This has been a very emotional week as I spent time on the phone and in person with my parents going through health issues. My Mom is in pain and needs back surgery and it is a process to figure out how to proceed and where to get treatment, but good progress was made this week. When I took my Dad to the fitness center one day earlier this week, it was a tough day for him. I probably should have not even tried to get him there as he just did not have the energy to do very much. It made me sad to see him that weak and I shed more than a few tears thinking about it. The good news is that it was just a bad day, with a poor night’s sleep the night before and a very busy “bridge too far” day of activities the prior day.

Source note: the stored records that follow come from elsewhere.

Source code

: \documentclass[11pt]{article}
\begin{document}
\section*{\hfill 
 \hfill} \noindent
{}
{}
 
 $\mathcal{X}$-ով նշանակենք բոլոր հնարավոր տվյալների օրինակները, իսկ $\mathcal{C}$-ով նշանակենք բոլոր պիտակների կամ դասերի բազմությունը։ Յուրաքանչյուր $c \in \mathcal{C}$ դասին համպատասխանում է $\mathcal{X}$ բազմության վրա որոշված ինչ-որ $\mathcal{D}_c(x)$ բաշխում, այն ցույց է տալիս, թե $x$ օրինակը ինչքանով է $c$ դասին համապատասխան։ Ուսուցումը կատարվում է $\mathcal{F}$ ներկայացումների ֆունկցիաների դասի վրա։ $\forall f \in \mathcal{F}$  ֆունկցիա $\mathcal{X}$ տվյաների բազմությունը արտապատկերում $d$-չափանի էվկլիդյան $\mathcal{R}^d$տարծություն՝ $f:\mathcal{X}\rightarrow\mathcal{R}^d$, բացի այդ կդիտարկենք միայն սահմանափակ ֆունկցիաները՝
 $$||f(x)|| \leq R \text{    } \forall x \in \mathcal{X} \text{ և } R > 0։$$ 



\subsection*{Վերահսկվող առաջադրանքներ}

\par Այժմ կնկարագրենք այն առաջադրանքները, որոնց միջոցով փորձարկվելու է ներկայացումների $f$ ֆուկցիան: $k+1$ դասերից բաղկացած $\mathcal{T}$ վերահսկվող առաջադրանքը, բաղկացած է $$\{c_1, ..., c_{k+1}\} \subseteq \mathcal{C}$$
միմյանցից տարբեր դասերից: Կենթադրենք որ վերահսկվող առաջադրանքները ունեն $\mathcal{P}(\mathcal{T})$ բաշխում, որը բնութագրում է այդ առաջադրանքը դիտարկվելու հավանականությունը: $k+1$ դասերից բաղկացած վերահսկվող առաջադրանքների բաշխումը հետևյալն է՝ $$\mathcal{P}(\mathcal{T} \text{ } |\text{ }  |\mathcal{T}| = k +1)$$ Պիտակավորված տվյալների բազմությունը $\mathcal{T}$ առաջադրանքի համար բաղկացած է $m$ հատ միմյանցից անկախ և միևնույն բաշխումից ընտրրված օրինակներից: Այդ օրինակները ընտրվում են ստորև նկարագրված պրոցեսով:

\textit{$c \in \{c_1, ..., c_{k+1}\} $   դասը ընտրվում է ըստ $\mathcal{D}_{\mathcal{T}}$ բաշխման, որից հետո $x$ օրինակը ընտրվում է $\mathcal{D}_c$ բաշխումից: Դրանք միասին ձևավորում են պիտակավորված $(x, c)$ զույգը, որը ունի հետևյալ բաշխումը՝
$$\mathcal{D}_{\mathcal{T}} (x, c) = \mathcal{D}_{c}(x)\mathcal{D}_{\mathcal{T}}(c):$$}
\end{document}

The week has also been marked by lot’s of mentoring students, two getting job offers, and then being able to celebrate those successes as I was probably one of the first to know. I keep getting calls out of the blue with people or caregivers of people diagnosed with bladder cancer and I was able to help someone this week with lot’s of information on the disease and how to evaluate different treatment options. In addition, I talked to a TV reporter who is doing a segment on bladder cancer and will be coming to my classroom next week to interview me. As a result of all these activities, I am now saying that I am semi-retired, not retired. It took me almost 11 months to figure out that I am not really retired after all, thus the change in status!
This afternoon, though my thoughts are of my son, who turns 20 years old tomorrow. What an incredible blessing he has been and I look forward to celebrating with him this weekend.